MİLLİYETÇİLİK VE DİNSEL
Bir yandan her fırsatta kadınlardan üç çocuk doğurmasını isteyen öte yandan da neo-liberal sömürü çarklarına esnek, güvencesiz ve ucuz emek gücü yaratmak isteyen sistem, haklarına sahip çıkan, daha özgür ve barış içinde bir ülke hayal eden, örgütlünün ve örgütlülüğünü eylem gücüne dönüştüren kadınlara tahammül edememektedir. Kapitalist sistem ülkemizde bütün hoyratlığıyla sömürüne devam ediyor ve bunu milliyetçilik ve muhafazakarlık kılıfları içinde gerçekleştiriyor. Sistemin kadına yönelik her türlü söylem ve uygulamasında kapitalizmin, milliyetçiliğin ve dinsel muhafazakarlığın ikiyüzlülüğünü görmek mümkündür. Ülkemizde hergün en az üç kadın en yakınlarında bulunan erkekler tarafından katlediliyor. Kadın cinayetleri katliam boyutuna ulaşmış bulunuyor.

KURUM DEVLETİN KENDİSİ
Devlet ise çıkardığı onca yasaya rağmen kadınların can güvenliğini sağlamada yetersiz kalıyor. Yetersiz kalıyor çünkü devletin karakteri de erkek egemendir. En büyük ataerkil kurum devletin kendisidir. Ailenin reisinin erkek olduğu maddesi medeni kanundan çıkartılmış olsa da devlet halen kadınları erkeklerin malı olarak görmeye devam ediyor. Son birkaç ay içinde işlenen kadın cinayetlerinde katledilen kadınların daha önceden resmi yetkili kurumlara can güvenliklerinin korunması için başvuruda bulundukları ortaya çıktı. Ama can güvenlikleri sağlanmamıştır.

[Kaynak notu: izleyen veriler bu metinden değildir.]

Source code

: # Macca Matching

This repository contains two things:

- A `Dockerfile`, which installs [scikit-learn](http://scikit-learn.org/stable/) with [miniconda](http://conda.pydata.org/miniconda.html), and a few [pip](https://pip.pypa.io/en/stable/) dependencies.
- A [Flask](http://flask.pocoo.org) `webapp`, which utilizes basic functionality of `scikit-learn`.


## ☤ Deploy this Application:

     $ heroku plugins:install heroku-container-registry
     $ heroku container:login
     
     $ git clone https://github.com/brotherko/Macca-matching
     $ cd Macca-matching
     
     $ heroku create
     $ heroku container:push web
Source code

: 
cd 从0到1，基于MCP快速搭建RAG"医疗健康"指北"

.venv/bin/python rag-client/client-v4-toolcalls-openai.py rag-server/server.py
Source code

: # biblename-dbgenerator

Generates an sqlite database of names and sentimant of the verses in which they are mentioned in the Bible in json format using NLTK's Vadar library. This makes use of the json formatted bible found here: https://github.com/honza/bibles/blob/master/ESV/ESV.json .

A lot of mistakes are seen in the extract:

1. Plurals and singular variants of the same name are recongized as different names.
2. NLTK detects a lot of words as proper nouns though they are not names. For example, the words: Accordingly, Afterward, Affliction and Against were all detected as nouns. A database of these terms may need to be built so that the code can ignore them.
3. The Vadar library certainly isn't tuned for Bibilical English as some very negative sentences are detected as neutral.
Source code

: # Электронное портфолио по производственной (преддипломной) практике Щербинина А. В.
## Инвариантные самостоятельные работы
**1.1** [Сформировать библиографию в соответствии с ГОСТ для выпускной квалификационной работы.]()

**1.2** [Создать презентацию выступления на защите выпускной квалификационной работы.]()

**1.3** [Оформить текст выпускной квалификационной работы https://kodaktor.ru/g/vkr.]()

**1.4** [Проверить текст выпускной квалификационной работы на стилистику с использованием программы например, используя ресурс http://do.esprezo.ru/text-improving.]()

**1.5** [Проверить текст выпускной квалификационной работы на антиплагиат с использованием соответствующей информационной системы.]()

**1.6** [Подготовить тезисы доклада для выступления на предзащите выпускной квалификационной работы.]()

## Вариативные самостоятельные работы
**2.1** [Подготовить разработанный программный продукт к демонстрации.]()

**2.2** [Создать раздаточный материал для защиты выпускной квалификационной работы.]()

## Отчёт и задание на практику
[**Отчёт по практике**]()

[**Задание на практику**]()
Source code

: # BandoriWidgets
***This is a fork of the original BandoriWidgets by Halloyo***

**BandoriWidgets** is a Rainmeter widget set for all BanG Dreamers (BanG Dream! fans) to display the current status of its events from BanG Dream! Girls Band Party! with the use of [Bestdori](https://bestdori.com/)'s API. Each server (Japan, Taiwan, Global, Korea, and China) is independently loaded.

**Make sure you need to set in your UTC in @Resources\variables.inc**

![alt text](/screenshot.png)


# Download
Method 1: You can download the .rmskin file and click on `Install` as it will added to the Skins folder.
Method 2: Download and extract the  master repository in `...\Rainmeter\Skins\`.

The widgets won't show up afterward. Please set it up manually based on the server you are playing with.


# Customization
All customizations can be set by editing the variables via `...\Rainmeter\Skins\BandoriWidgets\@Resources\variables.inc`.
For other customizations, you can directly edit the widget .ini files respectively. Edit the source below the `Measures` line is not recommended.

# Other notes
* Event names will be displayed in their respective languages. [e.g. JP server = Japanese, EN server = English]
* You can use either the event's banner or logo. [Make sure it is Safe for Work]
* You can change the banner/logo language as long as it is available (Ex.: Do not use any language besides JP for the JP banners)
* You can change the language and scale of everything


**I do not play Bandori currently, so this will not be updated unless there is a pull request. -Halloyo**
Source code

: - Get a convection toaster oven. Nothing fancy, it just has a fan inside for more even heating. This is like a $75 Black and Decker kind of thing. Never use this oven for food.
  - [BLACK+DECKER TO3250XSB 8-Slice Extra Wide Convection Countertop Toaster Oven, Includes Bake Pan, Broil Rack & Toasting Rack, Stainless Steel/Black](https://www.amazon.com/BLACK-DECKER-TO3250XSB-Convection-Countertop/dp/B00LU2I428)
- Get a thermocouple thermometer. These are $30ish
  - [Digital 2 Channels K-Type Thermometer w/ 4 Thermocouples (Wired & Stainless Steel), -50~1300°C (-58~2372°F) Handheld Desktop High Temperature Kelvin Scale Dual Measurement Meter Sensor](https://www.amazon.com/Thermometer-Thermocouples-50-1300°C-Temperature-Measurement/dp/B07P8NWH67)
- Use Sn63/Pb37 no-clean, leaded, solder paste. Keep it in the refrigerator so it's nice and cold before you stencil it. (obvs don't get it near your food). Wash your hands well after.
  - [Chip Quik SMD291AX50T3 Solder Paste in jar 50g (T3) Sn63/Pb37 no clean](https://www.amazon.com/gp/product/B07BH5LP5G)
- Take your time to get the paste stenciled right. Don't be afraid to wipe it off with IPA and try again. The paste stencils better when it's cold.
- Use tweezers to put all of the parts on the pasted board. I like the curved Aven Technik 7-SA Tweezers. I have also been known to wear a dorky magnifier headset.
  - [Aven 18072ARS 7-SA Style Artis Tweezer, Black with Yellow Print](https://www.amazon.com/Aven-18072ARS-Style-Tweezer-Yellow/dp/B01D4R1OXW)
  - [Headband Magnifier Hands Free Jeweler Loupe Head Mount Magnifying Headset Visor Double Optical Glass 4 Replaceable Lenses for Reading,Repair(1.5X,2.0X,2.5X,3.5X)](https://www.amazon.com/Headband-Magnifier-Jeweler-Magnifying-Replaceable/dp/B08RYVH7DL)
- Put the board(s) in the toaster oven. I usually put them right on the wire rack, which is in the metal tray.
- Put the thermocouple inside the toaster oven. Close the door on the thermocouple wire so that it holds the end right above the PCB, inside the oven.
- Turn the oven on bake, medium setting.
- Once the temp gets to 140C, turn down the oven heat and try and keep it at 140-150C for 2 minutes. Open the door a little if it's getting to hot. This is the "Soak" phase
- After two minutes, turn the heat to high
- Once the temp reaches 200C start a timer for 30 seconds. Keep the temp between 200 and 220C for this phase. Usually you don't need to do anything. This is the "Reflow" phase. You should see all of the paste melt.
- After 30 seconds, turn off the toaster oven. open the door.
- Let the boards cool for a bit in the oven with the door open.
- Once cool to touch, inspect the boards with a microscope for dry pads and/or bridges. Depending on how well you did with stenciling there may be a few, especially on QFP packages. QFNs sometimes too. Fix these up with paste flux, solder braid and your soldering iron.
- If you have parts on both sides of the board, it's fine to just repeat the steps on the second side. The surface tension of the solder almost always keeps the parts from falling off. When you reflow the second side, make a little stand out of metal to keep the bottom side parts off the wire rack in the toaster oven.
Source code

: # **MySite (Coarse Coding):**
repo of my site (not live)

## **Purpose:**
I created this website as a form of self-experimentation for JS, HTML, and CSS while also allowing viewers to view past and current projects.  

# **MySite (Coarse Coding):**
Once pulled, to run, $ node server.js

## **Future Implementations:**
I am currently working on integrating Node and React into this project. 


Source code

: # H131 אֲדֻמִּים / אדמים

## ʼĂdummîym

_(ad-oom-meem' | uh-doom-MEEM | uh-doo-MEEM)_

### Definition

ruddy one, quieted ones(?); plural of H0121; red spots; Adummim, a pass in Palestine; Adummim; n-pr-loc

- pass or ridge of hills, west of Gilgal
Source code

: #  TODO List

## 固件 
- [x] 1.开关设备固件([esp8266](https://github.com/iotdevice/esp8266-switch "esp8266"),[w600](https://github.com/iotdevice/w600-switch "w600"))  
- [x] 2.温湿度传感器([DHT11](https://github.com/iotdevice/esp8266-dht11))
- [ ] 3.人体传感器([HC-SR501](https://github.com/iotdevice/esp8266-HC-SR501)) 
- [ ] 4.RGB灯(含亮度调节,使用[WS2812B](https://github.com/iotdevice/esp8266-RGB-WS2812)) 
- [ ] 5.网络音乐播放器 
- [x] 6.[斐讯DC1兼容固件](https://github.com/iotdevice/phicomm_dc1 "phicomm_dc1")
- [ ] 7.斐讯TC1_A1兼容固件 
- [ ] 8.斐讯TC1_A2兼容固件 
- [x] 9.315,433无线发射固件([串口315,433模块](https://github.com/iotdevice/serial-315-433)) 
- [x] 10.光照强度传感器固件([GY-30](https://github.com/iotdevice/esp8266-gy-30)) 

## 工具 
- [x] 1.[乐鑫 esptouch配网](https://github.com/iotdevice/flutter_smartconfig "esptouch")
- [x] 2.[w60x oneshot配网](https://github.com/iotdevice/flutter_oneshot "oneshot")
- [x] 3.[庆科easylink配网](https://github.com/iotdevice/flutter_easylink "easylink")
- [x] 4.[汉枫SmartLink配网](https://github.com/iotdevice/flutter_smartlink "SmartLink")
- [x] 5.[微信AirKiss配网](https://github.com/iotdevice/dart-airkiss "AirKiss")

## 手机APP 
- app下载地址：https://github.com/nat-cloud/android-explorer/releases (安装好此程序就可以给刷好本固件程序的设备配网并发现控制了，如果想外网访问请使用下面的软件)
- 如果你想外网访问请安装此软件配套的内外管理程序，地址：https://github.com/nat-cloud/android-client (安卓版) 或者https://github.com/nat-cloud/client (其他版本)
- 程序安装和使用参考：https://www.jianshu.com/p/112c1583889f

Acilen devletin kadın cinayetlerine dur diyecek çözümler getirmesi gerekmektedir.

KAMPANYALAR DÜZENLENİYOR
Bunu da dinsel inanışlara dayandırmadan kadını da karşı cinsle eşit haklara sahip bir birey olarak görmekten geçmektedir.
Eğitimde de durum pek farklı değil. Bir yandan kadınların eğitimine büyük önem veriliyor. Kız çocuklarının okullaşması için devasa kampanyalar düzenleniyor. Fakat eğitimde cinsiyet eşitsizliğine son vermeyen aksine giderek derinleştirecek politikalara imza atan devlet meclise sunduğu 4+4+4 şeklinde formüle edilen yasa teklifinde de bunu bir kez daha ortaya koymuştur. Yasa teklifinden amaçlanan kız öğrencilerimiz için temel eğitimin sekiz yıla indirilerek 12-13 yaşlarında sosyal ortamlardan alınarak evlere kapatılmaları amaçlanmaktadır
Konuşmanın ardından Şiir Dinletisi programı 6 bölüm halinde gerçekleştirildi. Etkinliğe öğretmenler, veliler ve öğrenciler de katıldı.